[Data excerpts]

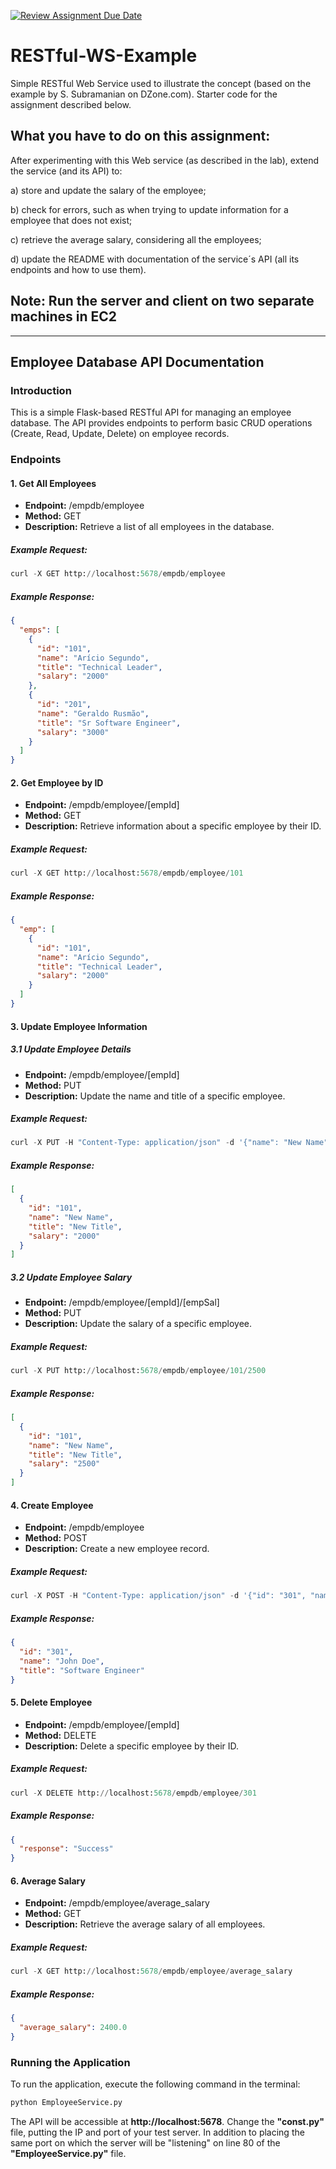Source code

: [![Review Assignment Due Date](https://classroom.github.com/assets/deadline-readme-button-24ddc0f5d75046c5622901739e7c5dd533143b0c8e959d652212380cedb1ea36.svg)](https://classroom.github.com/a/8OHy4RNn)
# RESTful-WS-Example
Simple RESTful Web Service used to illustrate the concept (based on the example by S. Subramanian on DZone.com).
Starter code for the assignment described below.

## What you have to do on this assignment:

After experimenting with this Web service (as described in the lab), extend the service (and its API) to:

a) store and update the salary of the employee;

b) check for errors, such as when trying to update information for a employee that does not exist;

c) retrieve the average salary, considering all the employees;

d) update the README with documentation of the service´s API (all its endpoints and how to use them).

## Note: Run the server and client on two separate machines in EC2

**********************************************************************************************************************************************************************************************

## Employee Database API Documentation

### Introduction

This is a simple Flask-based RESTful API for managing an employee database. The API provides endpoints to perform basic CRUD operations (Create, Read, Update, Delete) on employee records.

### Endpoints

#### 1. Get All Employees
* **Endpoint:** /empdb/employee
* **Method:** GET
* **Description:** Retrieve a list of all employees in the database.
##### Example Request:
```python
curl -X GET http://localhost:5678/empdb/employee
```
##### Example Response:
```json
{
  "emps": [
    {
      "id": "101",
      "name": "Arício Segundo",
      "title": "Technical Leader",
      "salary": "2000"
    },
    {
      "id": "201",
      "name": "Geraldo Rusmão",
      "title": "Sr Software Engineer",
      "salary": "3000"
    }
  ]
}
```
#### 2. Get Employee by ID
* **Endpoint:** /empdb/employee/[empId]
* **Method:** GET
* **Description:** Retrieve information about a specific employee by their ID.
##### Example Request:
```python
curl -X GET http://localhost:5678/empdb/employee/101
```
##### Example Response:
```json
{
  "emp": [
    {
      "id": "101",
      "name": "Arício Segundo",
      "title": "Technical Leader",
      "salary": "2000"
    }
  ]
}
```
#### 3. Update Employee Information
##### 3.1 Update Employee Details
* **Endpoint:** /empdb/employee/[empId]
* **Method:** PUT
* **Description:** Update the name and title of a specific employee.
##### Example Request:
```python
curl -X PUT -H "Content-Type: application/json" -d '{"name": "New Name", "title": "New Title"}' http://localhost:5678/empdb/employee/101
```
##### Example Response:
```json
[
  {
    "id": "101",
    "name": "New Name",
    "title": "New Title",
    "salary": "2000"
  }
]
```
##### 3.2 Update Employee Salary
* **Endpoint:** /empdb/employee/[empId]/[empSal]
* **Method:** PUT
* **Description:** Update the salary of a specific employee.
##### Example Request:
```python
curl -X PUT http://localhost:5678/empdb/employee/101/2500
```
##### Example Response:
```json
[
  {
    "id": "101",
    "name": "New Name",
    "title": "New Title",
    "salary": "2500"
  }
]
```
#### 4. Create Employee
* **Endpoint:** /empdb/employee
* **Method:** POST
* **Description:** Create a new employee record.
##### Example Request:
```python
curl -X POST -H "Content-Type: application/json" -d '{"id": "301", "name": "John Doe", "title": "Software Engineer"}' http://localhost:5678/empdb/employee
```
##### Example Response:
```json
{
  "id": "301",
  "name": "John Doe",
  "title": "Software Engineer"
}
```
#### 5. Delete Employee
* **Endpoint:** /empdb/employee/[empId]
* **Method:** DELETE
* **Description:** Delete a specific employee by their ID.
##### Example Request:
```python
curl -X DELETE http://localhost:5678/empdb/employee/301
```
##### Example Response:
```json
{
  "response": "Success"
}
```
#### 6. Average Salary
* **Endpoint:** /empdb/employee/average_salary
* **Method:** GET
* **Description:** Retrieve the average salary of all employees.
##### Example Request:
```python
curl -X GET http://localhost:5678/empdb/employee/average_salary
```
##### Example Response:
```json
{
  "average_salary": 2400.0
}
```
### Running the Application

To run the application, execute the following command in the terminal:
```bash
python EmployeeService.py
```
The API will be accessible at **http://localhost:5678**. Change the **"const.py"** file, putting the IP and port of your test server. In addition to placing the same port on which the server will be "listening" on line 80 of the **"EmployeeService.py"** file.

== TASK TO CARRY OUT ==
Report how many lines in the entries hold the string "Content". Nothing but the number is wanted.

== SOLUTION FOR THIS PROBLEM ==
2